Reed Elsevier Lexis Nexis Embraces Legal Analytics: No, Not an Oxymoron

November 27, 2015

Lawyers and legal search and content processing systems do words. The analytics part of life, based on my limited experience of watching attorneys do mathy stuff, is not these folks’ core competency. Words. Oh, and billing. I can’t overlook billing.

I read “Now It’s Official: Lexis Nexis Acquires Lex Machina.” This is good news for the stakeholders of Lex Machina. Reed Elsevier certainly expects Lex Machina’s business processes to deliver an avalanche of high margin revenue. One can only raise prices so far before the old chestnut from Economics 101 kicks in: Price elasticity. Once something is too expensive, the customers kick the habit, find an alternative, or innovate in remarkable ways.

According to the write up:

LexisNexis today announced the acquisition of Silicon Valley-based Lex Machina, creators of the award-winning Legal Analytics platform that helps law firms and companies excel in the business and practice of law.

So what does legal analytics do? Here’s the official explanation, which is in, gentle reader, words:

  • A look into the near future. The integration of Lex Machina Legal Analytics with the deep collection of LexisNexis content and technology will unleash the creation of new, innovative solutions to help predict the results of legal strategies for all areas of the law.
  • Industry narrative. The acquisition is a prominent and fresh example of how a major player in legal technology and publishing is investing in analytics capabilities.

I don’t exactly know what Lex Machina delivers. The company’s Web page states:

We mine litigation data, revealing insights never before available about judges, lawyers, parties, and patents, culled from millions of pages of IP litigation information. We call these insights Legal Analytics, because analytics involves the discovery and communication of meaningful patterns in data. Our customers use to win in the highly competitive business and practice of law. Corporate counsel use Lex Machina to select and manage outside counsel, increase IP value and income, protect company assets, and compare performance with competitors. Law firm attorneys and their staff use Lex Machina to pitch and land new clients, win IP lawsuits, close transactions, and prosecute new patents.

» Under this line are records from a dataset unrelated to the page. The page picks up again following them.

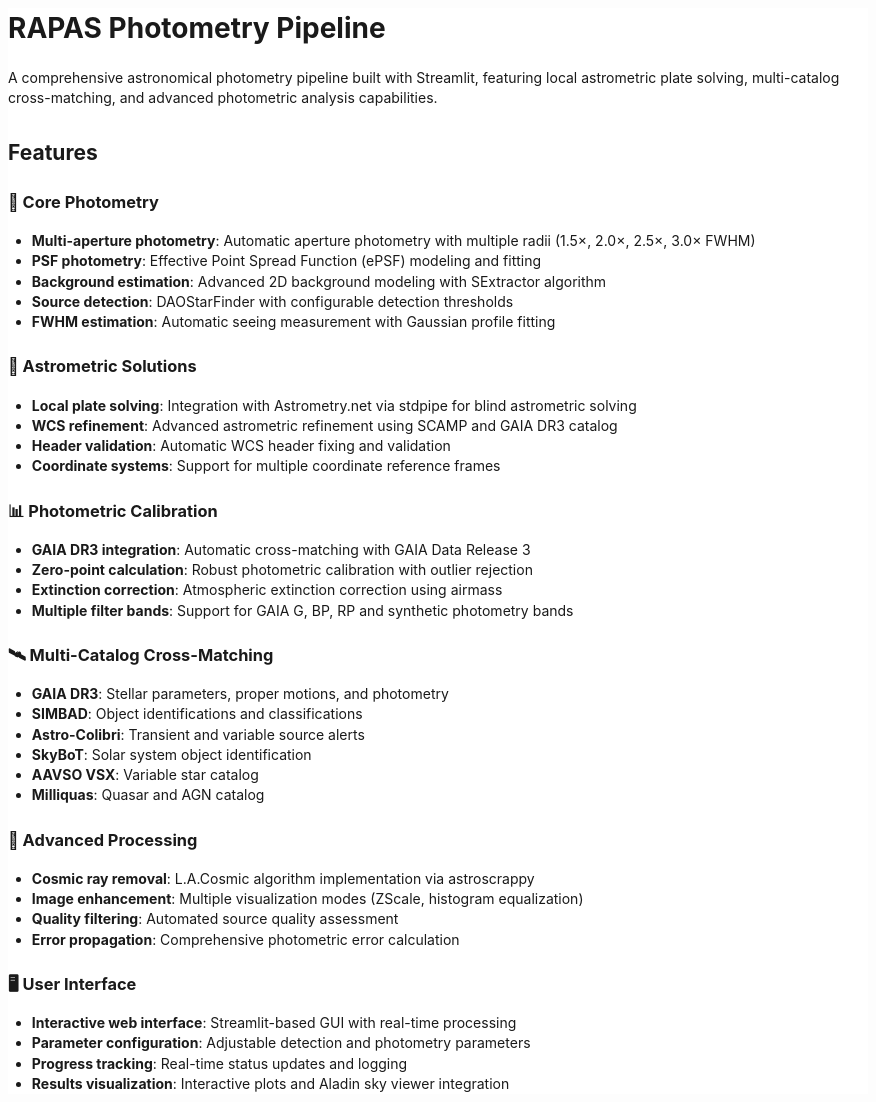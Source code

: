 # RAPAS Photometry Pipeline

A comprehensive astronomical photometry pipeline built with Streamlit, featuring local astrometric plate solving, multi-catalog cross-matching, and advanced photometric analysis capabilities.

## Features

### 🔭 Core Photometry
- **Multi-aperture photometry**: Automatic aperture photometry with multiple radii (1.5×, 2.0×, 2.5×, 3.0× FWHM)
- **PSF photometry**: Effective Point Spread Function (ePSF) modeling and fitting
- **Background estimation**: Advanced 2D background modeling with SExtractor algorithm
- **Source detection**: DAOStarFinder with configurable detection thresholds
- **FWHM estimation**: Automatic seeing measurement with Gaussian profile fitting

### 🌌 Astrometric Solutions
- **Local plate solving**: Integration with Astrometry.net via stdpipe for blind astrometric solving
- **WCS refinement**: Advanced astrometric refinement using SCAMP and GAIA DR3 catalog
- **Header validation**: Automatic WCS header fixing and validation
- **Coordinate systems**: Support for multiple coordinate reference frames

### 📊 Photometric Calibration
- **GAIA DR3 integration**: Automatic cross-matching with GAIA Data Release 3
- **Zero-point calculation**: Robust photometric calibration with outlier rejection
- **Extinction correction**: Atmospheric extinction correction using airmass
- **Multiple filter bands**: Support for GAIA G, BP, RP and synthetic photometry bands

### 🛰️ Multi-Catalog Cross-Matching
- **GAIA DR3**: Stellar parameters, proper motions, and photometry
- **SIMBAD**: Object identifications and classifications
- **Astro-Colibri**: Transient and variable source alerts
- **SkyBoT**: Solar system object identification
- **AAVSO VSX**: Variable star catalog
- **Milliquas**: Quasar and AGN catalog

### 🔧 Advanced Processing
- **Cosmic ray removal**: L.A.Cosmic algorithm implementation via astroscrappy
- **Image enhancement**: Multiple visualization modes (ZScale, histogram equalization)
- **Quality filtering**: Automated source quality assessment
- **Error propagation**: Comprehensive photometric error calculation

### 🖥️ User Interface
- **Interactive web interface**: Streamlit-based GUI with real-time processing
- **Parameter configuration**: Adjustable detection and photometry parameters
- **Progress tracking**: Real-time status updates and logging
- **Results visualization**: Interactive plots and Aladin sky viewer integration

I think I understand. Lex Machina applies the systems and methods used for decades by companies like BAE Systems (Detica/ NetReveal) and similar firms to provide tools which identify important items. (BAE was one of Autonomy’s early customers back in the late 1990s.) Algorithms, not humans reading documents in banker boxes, find the good stuff. Costs go down because software is less expensive than real legal eagles. Partners can review outputs and even visualizations. Revolutionary.

I suppose Lex Machina is at the cutting edge of analytics like the Google and In-Q-Tel funded Recorded Future. These are my assumptions, but my hunch is that the reality of crunching data for “a paradigm shift for lawyers” may lag what’s been happening in the intelligence analytics world for a decade or so. Again, this is just my hunch based on the mathiness of legal eagles.

Reed Elsevier does need some winners. Google Finance shows:

image

The Reed Elsevier top line is gently drifting down, and the net income is flat. It is a credit to the company’s pricing and cost control methods that the financial graph looks as good as it does.

I know the top 25 law firms are into paradigm shifts. I marvel at the case example of Dewey & LeBoeuf. Lawyers and math. Exciting. What happens if algorithmic drift creeps in? “What’s algorithmic drift?” responds a legal eagle. There you go.